Thursday, March 7, 2013

Fr. Paul Surlis: "Lost Hope Has Put the Church in Today's Crisis"

Joseph Ratzinger at Vatican II


Margaret Talbot is not the only one currently writing about the lost opportunity for Catholic reform under pope Benedict XVI. At Consortiumnews, Fr. Paul Surlis, who taught moral theology at St. John's University in New York for many years, discusses "The Catholic Church's Lost Hope." As he notes, the reforms mandated by the second Vatican Council, which provided great hope for many Catholics, were stopped in their tracks by John Paul II and his successor Benedict, and loss of hope produced by this reactionary decision has placed the Catholic church in serious crisis.


Fr. Surlis notes the irony of the emeritus pope's observation, in his last public Mass, that the Catholic church has a "disfigured" face--irony which turns on the apparent inability of Benedict to see or acknowledge his own role in disfiguring the face of the Catholic church at this point in its history. As he points out, Benedict clearly knows the prescription that Vatican II offered for church reform, since he was a leader of the reform movement at that council, and published a succinct statement of the primary teachings of the council in a book entitled Theological Highlights of Vatican II.

One of the key teachings of the council was that power should be exercised collegially in the church:

One of the great structural changes envisaged by the council was a transition from a centralized, monarchical papacy where one person, the pope, assisted by the curial cardinals, has absolute power over the universal church to a church that would be governed by the bishops of the entire church in union with the pope. As the twelve apostles were with and under Peter, so the bishops should be with and under the pope. And, according to the council’s vision, the wisdom of the People of God, i.e. rank-and-file members of the Church, should always be consulted.

But from the outset of his papacy, John Paul II, actively abetted by Joseph Ratzinger in his restorationist agenda that tried to eradicate the reforms of the council, "made it clear . . . that the role of the bishops was to assist him in his ministry, not to exercise any sort of independent governance with and under him as the council envisaged." John Paul undercut the teaching authority of national bishops' conferences that grew up in response to Vatican II's call for collegiality, and when any of those conferences told the laity under their pastoral leadership that the magisterial teaching about contraception should be weighed by the informed consciences of believers, John Paul reasserted the notion of "absolute obedience" to papal teaching about contraception--which is to say, he reasserted absolute obedience to himself as pope.
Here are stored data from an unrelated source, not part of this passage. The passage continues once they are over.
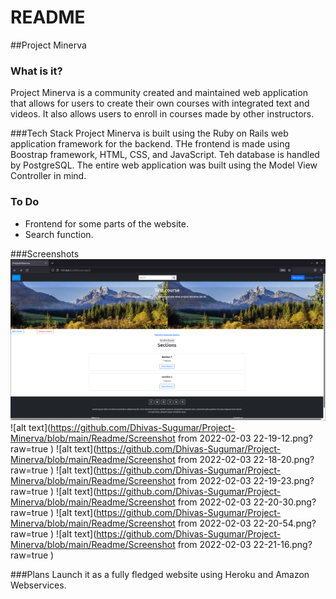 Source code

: # README

##Project Minerva

### What is it?
Project Minerva is a community created and maintained web application 
that allows for users to create their own courses with integrated text and videos. 
It also allows users to enroll in courses made by other instructors. 

###Tech Stack
Project Minerva is built using the Ruby on Rails web application framework for the backend. 
THe frontend is made using Boostrap framework, HTML, CSS, and JavaScript. Teh database is handled
by PostgreSQL. The entire web application was built using the Model View Controller in mind. 


### To Do
- Frontend for some parts of the website. 
- Search function.

###Screenshots 
![alt text](https://github.com/Dhivas-Sugumar/Project-Minerva/blob/main/Readme/Screenshot%20from%202022-02-03%2022-18-20.png?raw=true)
![alt text](https://github.com/Dhivas-Sugumar/Project-Minerva/blob/main/Readme/Screenshot from 2022-02-03 22-19-12.png?raw=true )
![alt text](https://github.com/Dhivas-Sugumar/Project-Minerva/blob/main/Readme/Screenshot from 2022-02-03 22-18-20.png?raw=true )
![alt text](https://github.com/Dhivas-Sugumar/Project-Minerva/blob/main/Readme/Screenshot from 2022-02-03 22-19-23.png?raw=true )
![alt text](https://github.com/Dhivas-Sugumar/Project-Minerva/blob/main/Readme/Screenshot from 2022-02-03 22-20-30.png?raw=true )
![alt text](https://github.com/Dhivas-Sugumar/Project-Minerva/blob/main/Readme/Screenshot from 2022-02-03 22-20-54.png?raw=true )
![alt text](https://github.com/Dhivas-Sugumar/Project-Minerva/blob/main/Readme/Screenshot from 2022-02-03 22-21-16.png?raw=true )

###Plans 
Launch it as a fully fledged website using Heroku and Amazon Webservices. 
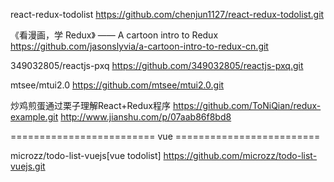 react-redux-todolist
https://github.com/chenjun1127/react-redux-todolist.git

《看漫画，学 Redux》 —— A cartoon intro to Redux
https://github.com/jasonslyvia/a-cartoon-intro-to-redux-cn.git

349032805/reactjs-pxq
https://github.com/349032805/reactjs-pxq.git

mtsee/mtui2.0
https://github.com/mtsee/mtui2.0.git

炒鸡煎蛋通过栗子理解React+Redux程序
https://github.com/ToNiQian/redux-example.git
http://www.jianshu.com/p/07aab86f8bd8


========================= vue =========================

microzz/todo-list-vuejs[vue todolist]
https://github.com/microzz/todo-list-vuejs.git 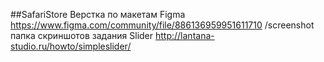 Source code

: ##SafariStore
Верстка по макетам Figma https://www.figma.com/community/file/886136959951611710
/screenshot папка скриншотов задания
Slider http://lantana-studio.ru/howto/simpleslider/
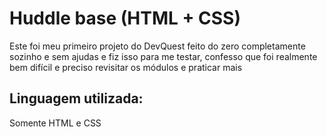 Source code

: # Huddle base (HTML + CSS)

Este foi meu primeiro projeto do DevQuest feito do zero completamente sozinho e sem ajudas e fiz isso para me testar, confesso que foi realmente bem difícil e preciso revisitar os módulos e praticar mais 

## Linguagem utilizada:

Somente HTML e CSS  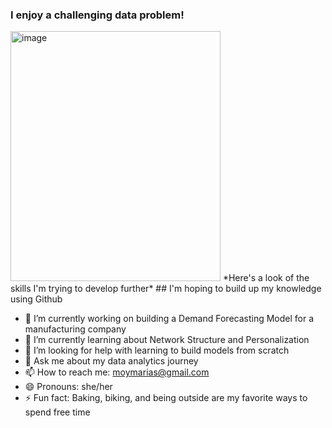 ### I enjoy a challenging data problem!
<img width="336" alt="image" src="https://user-images.githubusercontent.com/125685678/221373488-7fc9145b-db3a-42cf-85da-9d409a748882.png" width="200" height="400" />
*Here's a look of the skills I'm trying to develop further*
## I'm hoping to build up my knowledge using Github

- 🔭 I’m currently working on building a Demand Forecasting Model for a manufacturing company
- 🌱 I’m currently learning about Network Structure and Personalization
- 🤔 I’m looking for help with learning to build models from scratch
- 💬 Ask me about my data analytics journey
- 📫 How to reach me: moymarias@gmail.com
- 😄 Pronouns: she/her
- ⚡ Fun fact: Baking, biking, and being outside are my favorite ways to spend free time
<!--
**MariaInData/MariaInData** is a ✨ _special_ ✨ repository because its `README.md` (this file) appears on your GitHub profile.
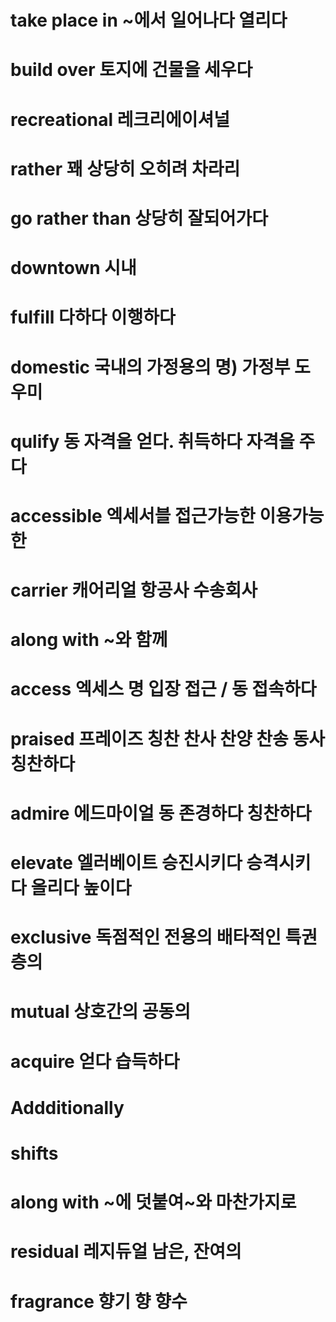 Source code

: # take place in ~에서 일어나다 열리다

# build over 토지에 건물을 세우다

# recreational 레크리에이셔널

# rather 꽤 상당히 오히려 차라리

# go rather than 상당히 잘되어가다

# downtown 시내

# fulfill 다하다 이행하다

# domestic 국내의 가정용의 명) 가정부 도우미

# qulify 동 자격을 얻다. 취득하다 자격을 주다 

# accessible 엑세서블 접근가능한 이용가능한

# carrier 캐어리얼 항공사 수송회사 

# along with ~와 함께

# access 엑세스 명 입장 접근 / 동 접속하다

# praised 프레이즈 칭찬 찬사 찬양 찬송 동사 칭찬하다

# admire 에드마이얼 동 존경하다 칭찬하다

# elevate 엘러베이트 승진시키다 승격시키다 올리다 높이다

# exclusive 독점적인 전용의 배타적인 특권층의 

# mutual 상호간의 공동의
 
# acquire   얻다 습득하다

# Addditionally  

# shifts 

# along with  ~에 덧붙여~와 마찬가지로

# residual 레지듀얼 남은, 잔여의

# fragrance 향기 향 향수 

# 

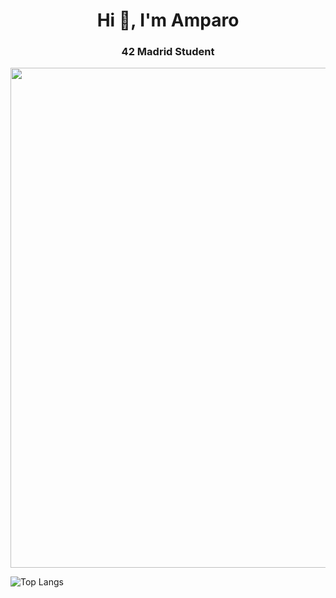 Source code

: 
<div id="header" align="center">
  <h1 align="center">Hi 👋, I'm Amparo</h1>
  <h3>42 Madrid Student</h3>
  <img src="https://github.com/Anmol-Baranwal/Cool-GIFs-For-GitHub/assets/74038190/7d484dc9-68a9-4ee6-a767-aea59035c12d" width="800" />
</div>

![Top Langs](https://github-readme-stats.vercel.app/api/top-langs/?username=Amparojd&layout=compact&langs_count=6)

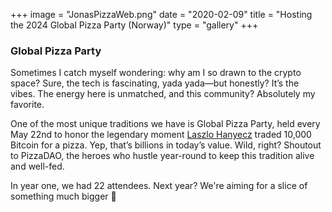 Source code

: +++
image = "JonasPizzaWeb.png"
date = "2020-02-09"
title = "Hosting the 2024 Global Pizza Party (Norway)"
type = "gallery"
+++

### Global Pizza Party 

Sometimes I catch myself wondering: why am I so drawn to the crypto space? Sure, the tech is fascinating, yada yada—but honestly? It’s the vibes. The energy here is unmatched, and this community? Absolutely my favorite.  

One of the most unique traditions we have is Global Pizza Party, held every May 22nd to honor the legendary moment [Laszlo Hanyecz](https://www.coindesk.com/markets/2020/05/22/10-years-after-laszlo-hanyecz-bought-pizza-with-10k-bitcoin-he-has-no-regrets/) traded 10,000 Bitcoin for a pizza. Yep, that’s billions in today’s value. Wild, right? Shoutout to PizzaDAO, the heroes who hustle year-round to keep this tradition alive and well-fed.

In year one, we had 22 attendees. Next year? We're aiming for a slice of something much bigger 🍕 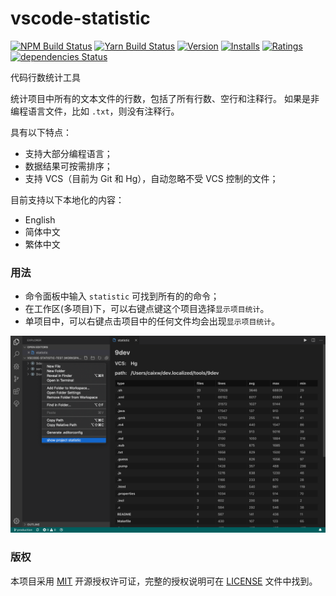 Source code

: # vscode-statistic

[![NPM Build Status](https://travis-ci.org/caixw/vscode-statistic.svg?branch=master)](https://travis-ci.org/caixw/vscode-statistic)
[![Yarn Build Status](https://dev.azure.com/caixw/vscode-statistic/_apis/build/status/caixw.vscode-statistic?branchName=master)](https://dev.azure.com/caixw/vscode-statistic/_build/latest?definitionId=1&branchName=master)
[![Version](https://vsmarketplacebadge.apphb.com/version-short/caixw.statistic.svg)](https://marketplace.visualstudio.com/items?itemName=caixw.statistic)
[![Installs](https://vsmarketplacebadge.apphb.com/installs-short/caixw.statistic.svg)](https://marketplace.visualstudio.com/items?itemName=caixw.statistic)
[![Ratings](https://vsmarketplacebadge.apphb.com/rating-star/caixw.statistic.svg)](https://marketplace.visualstudio.com/items?itemName=caixw.statistic)
[![dependencies Status](https://david-dm.org/caixw/vscode-statistic/status.svg)](https://david-dm.org/caixw/vscode-statistic)


代码行数统计工具

统计项目中所有的文本文件的行数，包括了所有行数、空行和注释行。
如果是非编程语言文件，比如 `.txt`，则没有注释行。

具有以下特点：
- 支持大部分编程语言；
- 数据结果可按需排序；
- 支持 VCS（目前为 Git 和 Hg），自动忽略不受 VCS 控制的文件；


目前支持以下本地化的内容：
- English
- 简体中文
- 繁体中文


### 用法

- 命令面板中输入 `statistic` 可找到所有的的命令；
- 在工作区(多项目)下，可以右键点键这个项目选择`显示项目统计`。
- 单项目中，可以右键点击项目中的任何文件均会出现`显示项目统计`。


[![screenshot](./resources/screenshot.png)](./resources/screenshot.png)


### 版权

本项目采用 [MIT](https://opensource.org/licenses/MIT) 开源授权许可证，完整的授权说明可在 [LICENSE](LICENSE) 文件中找到。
Again, with Ratzinger's active assistance, John Paul "smuggled the aura of infallibility" into theological discussions opened by the council, which have every right to remain open, insisting at one point that the issue of women's ordination had been definitively settled. Because he said so. And no further discussion of that matter was to take place. As Surlis says, this distorts central aspects of the long tradition of Catholic moral thinking, which has never insisted that moral right is defined primarily by the will of a superior who commands obedience.

I'm struck, in particular, by one part of Surlis's very valuable analysis of John Paul's and Benedict's legacy: he notes that, though Benedict may have offered prophetic leadership in the area of social and economic teaching, that leadership was seriously undercut by his "drumbeat of criticism" of homosexuality and his unrelenting focus on the issue of abortion:

As pope, Benedict surprised many with his valuable social teaching. He was called the “green pope” because of his advocacy of responsible stewardship of the environment. Benedict denounced predatory capitalism and – in the wake of the global financial collapse – he suggested valuable structural reforms for global capitalism, a system he saw as especially failing the needs of the poor. However, his drumbeat of criticism of homosexuality as intrinsically evil and his constant references to abortion tended to drown out his social message.

As I've said repeatedly on this blog, I think analysis of this sort of the teaching of Pope Benedict is precisely correct. Benedict's social and economic teaching depends on assertions about universal human rights that cannot be maintained when he (and the Catholic magisterium in general from John Paul forward) singles out LGBT human beings and women as scapegoats, with a view to denying or limiting the full range of human rights of these targeted groups within the human community.

You can't preach rights for everyone while denying rights to denigrated minorities. And you can't convince the world at large that you stand for human rights for everyone when your own institution tramples on the human rights of its adherents, denying them a voice or role in governing the institution, denying half the members of that institution the right to ordination, denying theologians a right to a fair hearing when their theology is challenged by reactionary groups within the church, denying bishops their rightful place in the governing structures of the institution.

You can't convince anyone of what you yourself don't determine to live and model, as the leader of your institution. What we need in a pope, Surlis concludes (citing Timothy Shriver) is a "better lover"--of God and Christ--who energizes the members of the Christian community to become "better lovers of other human beings." And this is hard to accomplish when the person modeling love for the entire community is intent on grasping all power and authority jealously to himself, and singling out some members of the community for excoriation and exclusion.